— WORK REQUEST —
Could the data below be printed out exactly, with the pictures left out?

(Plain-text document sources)
....

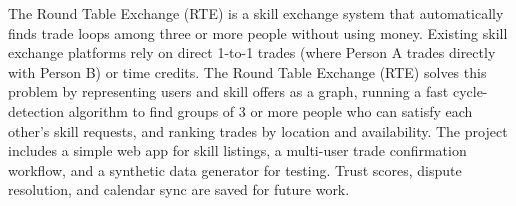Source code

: The Round Table Exchange (RTE) is a skill exchange system that automatically finds trade loops among three or more people without using money. Existing skill exchange platforms rely on direct 1-to-1 trades (where Person A trades directly with Person B) or time credits. The Round Table Exchange (RTE) solves this problem by representing users and skill offers as a graph, running a fast cycle-detection algorithm to find groups of 3 or more people who can satisfy each other's skill requests, and ranking trades by location and availability. The project includes a simple web app for skill listings, a multi-user trade confirmation workflow, and a synthetic data generator for testing. Trust scores, dispute resolution, and calendar sync are saved for future work.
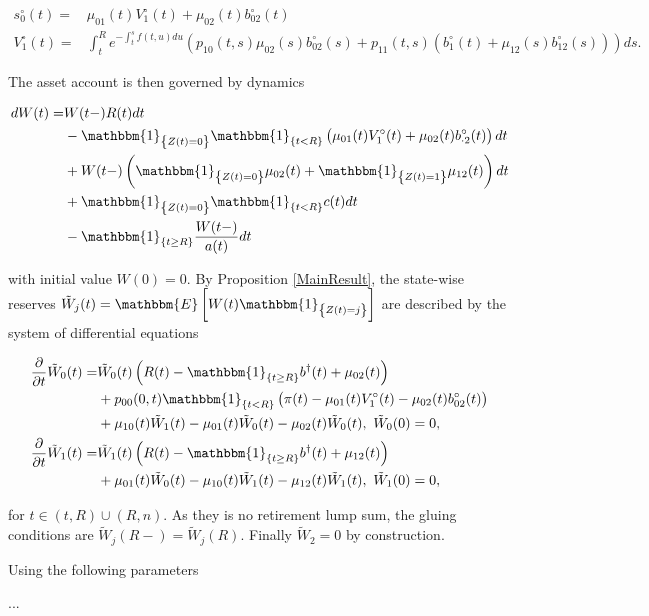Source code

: \documentclass{book}
\newcommand{\1}[1]{\mathbbm{1}_{\left\lbrace #1 \right\rbrace}}
\newcommand{\expec}[1][def]{\mathbbm{E} \left[ #1 \right]}
\theoremstyle{break}
\theoremstyle{remark}
\numberwithin{equation}{section}
\begin{document}
\begin{example}
\begin{align*}
    s_0^\circ(t) =& \mu_{01}(t) V_1^\circ(t) + \mu_{02}(t) b_{02}^\circ(t) \\
    V_1^\circ(t) =& \int_t^R e^{-\int_t^s f(t,u)du} \left( p_{10}(t,s) \mu_{02}(s) b_{02}^\circ(s) + p_{11}(t,s) \left( b_1^\circ(t) + \mu_{12}(s) b_{12}^\circ(s) \right) \right) ds.
\end{align*}

The asset account is then governed by dynamics

\begin{align*}
    dW(t) =& W(t-) R(t) dt \\
    &- \1{Z(t)=0} \1{t<R} \left( \mu_{01}(t) V_1^\circ(t) + \mu_{02}(t) b_{\cdot 2}^\circ(t) \right) dt \\
    &+ W(t-) \left( \1{Z(t)=0} \mu_{02}(t) + \1{Z(t)=1} \mu_{12}(t) \right)dt \\
    &+ \1{Z(t)=0} \1{t<R} c(t)dt \\
    &- \1{t \geq R} \frac{W(t-)}{a(t)} dt
\end{align*}

with initial value $W(0)=0$. By Proposition \ref{MainResult}, the state-wise reserves $\tilde{W}_j(t)=\expec[W(t) \1{Z(t)=j}]$ are described by the system of differential equations

\begin{align*}
    \frac{\partial}{\partial t} \tilde{W}_0(t) =& \tilde{W}_0(t) \left( R(t) - \1{t \geq R} b^\dagger(t) + \mu_{02}(t) \right) \\
    &+ p_{00}(0,t) \1{t<R} \left(\pi(t) - \mu_{01}(t) V_1^\circ(t) - \mu_{02}(t) b_{02}^\circ(t) \right) \\
    &+ \mu_{10}(t) \tilde{W}_1(t) - \mu_{01}(t) \tilde{W}_0(t) - \mu_{02}(t) \tilde{W}_0(t), \, \, \tilde{W}_0(0) = 0, \\
    \frac{\partial}{\partial t} \tilde{W}_1(t) =& \tilde{W}_1(t) \left( R(t) - \1{t \geq R} b^\dagger(t) + \mu_{12}(t) \right) \\
    &+ \mu_{01}(t) \tilde{W}_0(t) - \mu_{10}(t) \tilde{W}_1(t) - \mu_{12}(t) \tilde{W}_1(t), \, \, \tilde{W}_1(0) = 0,
\end{align*}

for $t \in (t,R) \cup (R,n)$. As they is no retirement lump sum, the gluing conditions are $\tilde{W}_j(R-) = \tilde{W}_j(R)$. Finally $\tilde{W}_2=0$ by construction.

Using the following parameters

...


\end{example}
\end{document}
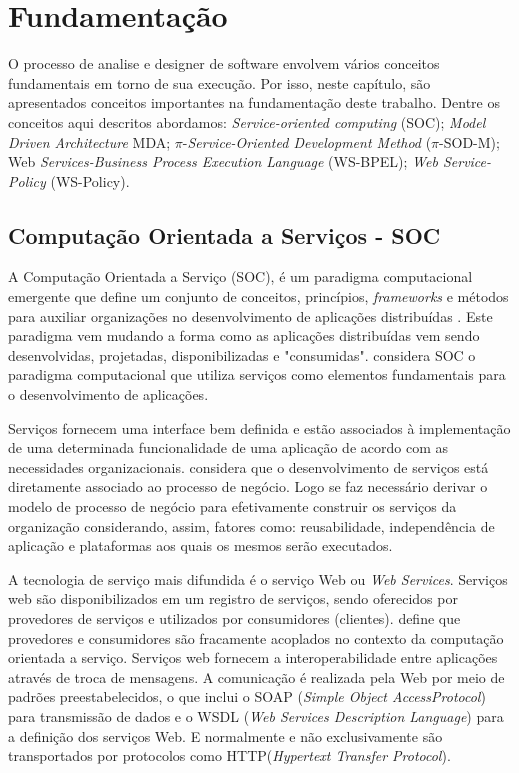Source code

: \chapter{Fundamentação}
\label{background}
O processo de analise e designer de software envolvem vários conceitos fundamentais em torno de sua execução. Por isso, neste capítulo, são apresentados conceitos importantes na fundamentação deste trabalho. Dentre os conceitos aqui descritos abordamos: \textit{Service-oriented computing} (SOC); \textit{Model Driven Architecture} MDA; $\pi$-\textit{Service-Oriented Development Method} ($\pi$-SOD-M); Web \textit{Services-Business Process Execution Language} (WS-BPEL); \textit{Web Service-Policy} (WS-Policy).

\section{Computação Orientada a Serviços - SOC}
\label{semioticEngineering}

A Computação Orientada a Serviço (SOC), é um paradigma computacional emergente que define um conjunto de conceitos, princípios, \textit{frameworks} e métodos para auxiliar organizações no desenvolvimento de aplicações distribuídas \cite{papazoglou_et_al:2006}. Este paradigma vem mudando a forma como as aplicações distribuídas vem sendo desenvolvidas, projetadas, disponibilizadas e "consumidas". \cite{Papazoglou:2003} considera SOC o paradigma computacional que utiliza serviços como elementos fundamentais para o desenvolvimento de aplicações. 

Serviços fornecem uma interface bem definida e estão associados à implementação de uma determinada funcionalidade de uma aplicação de acordo com as necessidades organizacionais. \cite{PapazoglouHeuvel:2006} considera que o desenvolvimento de serviços está diretamente associado ao processo de negócio. Logo se faz necessário derivar o modelo de processo de negócio para efetivamente construir os serviços da organização considerando, assim, fatores como: reusabilidade, independência de aplicação e plataformas aos quais os mesmos serão executados.

A tecnologia de serviço mais difundida é o serviço Web ou \textit{Web Services}. Serviços web são disponibilizados em um registro de serviços, sendo oferecidos por provedores de serviços e utilizados por consumidores (clientes). \cite{PapazoglouHeuvel:2007} define que provedores e consumidores são fracamente acoplados no contexto da computação orientada a serviço. Serviços web fornecem a interoperabilidade entre aplicações através de troca de mensagens. A comunicação é realizada pela Web por meio de padrões preestabelecidos, o que inclui o SOAP (\textit{Simple Object AccessProtocol}) para transmissão de dados e o WSDL (\textit{Web Services Description Language}) para a definição dos serviços Web. E normalmente e não exclusivamente são transportados por protocolos como HTTP(\textit{Hypertext Transfer Protocol}).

....

— ANSWER —
Source code

: The Round Table Exchange (RTE) is a skill exchange system that automatically finds trade loops among three or more people without using money. Existing skill exchange platforms rely on direct 1-to-1 trades (where Person A trades directly with Person B) or time credits. The Round Table Exchange (RTE) solves this problem by representing users and skill offers as a graph, running a fast cycle-detection algorithm to find groups of 3 or more people who can satisfy each other's skill requests, and ranking trades by location and availability. The project includes a simple web app for skill listings, a multi-user trade confirmation workflow, and a synthetic data generator for testing. Trust scores, dispute resolution, and calendar sync are saved for future work.
Source code

: \documentclass{book}
\newcommand{\1}[1]{\mathbbm{1}_{\left\lbrace #1 \right\rbrace}}
\newcommand{\expec}[1][def]{\mathbbm{E} \left[ #1 \right]}
\theoremstyle{break}
\theoremstyle{remark}
\numberwithin{equation}{section}
\begin{document}
\begin{example}
\begin{align*}
    s_0^\circ(t) =& \mu_{01}(t) V_1^\circ(t) + \mu_{02}(t) b_{02}^\circ(t) \\
    V_1^\circ(t) =& \int_t^R e^{-\int_t^s f(t,u)du} \left( p_{10}(t,s) \mu_{02}(s) b_{02}^\circ(s) + p_{11}(t,s) \left( b_1^\circ(t) + \mu_{12}(s) b_{12}^\circ(s) \right) \right) ds.
\end{align*}

The asset account is then governed by dynamics

\begin{align*}
    dW(t) =& W(t-) R(t) dt \\
    &- \1{Z(t)=0} \1{t<R} \left( \mu_{01}(t) V_1^\circ(t) + \mu_{02}(t) b_{\cdot 2}^\circ(t) \right) dt \\
    &+ W(t-) \left( \1{Z(t)=0} \mu_{02}(t) + \1{Z(t)=1} \mu_{12}(t) \right)dt \\
    &+ \1{Z(t)=0} \1{t<R} c(t)dt \\
    &- \1{t \geq R} \frac{W(t-)}{a(t)} dt
\end{align*}

with initial value $W(0)=0$. By Proposition \ref{MainResult}, the state-wise reserves $\tilde{W}_j(t)=\expec[W(t) \1{Z(t)=j}]$ are described by the system of differential equations

\begin{align*}
    \frac{\partial}{\partial t} \tilde{W}_0(t) =& \tilde{W}_0(t) \left( R(t) - \1{t \geq R} b^\dagger(t) + \mu_{02}(t) \right) \\
    &+ p_{00}(0,t) \1{t<R} \left(\pi(t) - \mu_{01}(t) V_1^\circ(t) - \mu_{02}(t) b_{02}^\circ(t) \right) \\
    &+ \mu_{10}(t) \tilde{W}_1(t) - \mu_{01}(t) \tilde{W}_0(t) - \mu_{02}(t) \tilde{W}_0(t), \, \, \tilde{W}_0(0) = 0, \\
    \frac{\partial}{\partial t} \tilde{W}_1(t) =& \tilde{W}_1(t) \left( R(t) - \1{t \geq R} b^\dagger(t) + \mu_{12}(t) \right) \\
    &+ \mu_{01}(t) \tilde{W}_0(t) - \mu_{10}(t) \tilde{W}_1(t) - \mu_{12}(t) \tilde{W}_1(t), \, \, \tilde{W}_1(0) = 0,
\end{align*}

for $t \in (t,R) \cup (R,n)$. As they is no retirement lump sum, the gluing conditions are $\tilde{W}_j(R-) = \tilde{W}_j(R)$. Finally $\tilde{W}_2=0$ by construction.

Using the following parameters

...


\end{example}
\end{document}
Source code

: \chapter{Fundamentação}
\label{background}
O processo de analise e designer de software envolvem vários conceitos fundamentais em torno de sua execução. Por isso, neste capítulo, são apresentados conceitos importantes na fundamentação deste trabalho. Dentre os conceitos aqui descritos abordamos: \textit{Service-oriented computing} (SOC); \textit{Model Driven Architecture} MDA; $\pi$-\textit{Service-Oriented Development Method} ($\pi$-SOD-M); Web \textit{Services-Business Process Execution Language} (WS-BPEL); \textit{Web Service-Policy} (WS-Policy).

\section{Computação Orientada a Serviços - SOC}
\label{semioticEngineering}

A Computação Orientada a Serviço (SOC), é um paradigma computacional emergente que define um conjunto de conceitos, princípios, \textit{frameworks} e métodos para auxiliar organizações no desenvolvimento de aplicações distribuídas \cite{papazoglou_et_al:2006}. Este paradigma vem mudando a forma como as aplicações distribuídas vem sendo desenvolvidas, projetadas, disponibilizadas e "consumidas". \cite{Papazoglou:2003} considera SOC o paradigma computacional que utiliza serviços como elementos fundamentais para o desenvolvimento de aplicações. 

Serviços fornecem uma interface bem definida e estão associados à implementação de uma determinada funcionalidade de uma aplicação de acordo com as necessidades organizacionais. \cite{PapazoglouHeuvel:2006} considera que o desenvolvimento de serviços está diretamente associado ao processo de negócio. Logo se faz necessário derivar o modelo de processo de negócio para efetivamente construir os serviços da organização considerando, assim, fatores como: reusabilidade, independência de aplicação e plataformas aos quais os mesmos serão executados.

A tecnologia de serviço mais difundida é o serviço Web ou \textit{Web Services}. Serviços web são disponibilizados em um registro de serviços, sendo oferecidos por provedores de serviços e utilizados por consumidores (clientes). \cite{PapazoglouHeuvel:2007} define que provedores e consumidores são fracamente acoplados no contexto da computação orientada a serviço. Serviços web fornecem a interoperabilidade entre aplicações através de troca de mensagens. A comunicação é realizada pela Web por meio de padrões preestabelecidos, o que inclui o SOAP (\textit{Simple Object AccessProtocol}) para transmissão de dados e o WSDL (\textit{Web Services Description Language}) para a definição dos serviços Web. E normalmente e não exclusivamente são transportados por protocolos como HTTP(\textit{Hypertext Transfer Protocol}).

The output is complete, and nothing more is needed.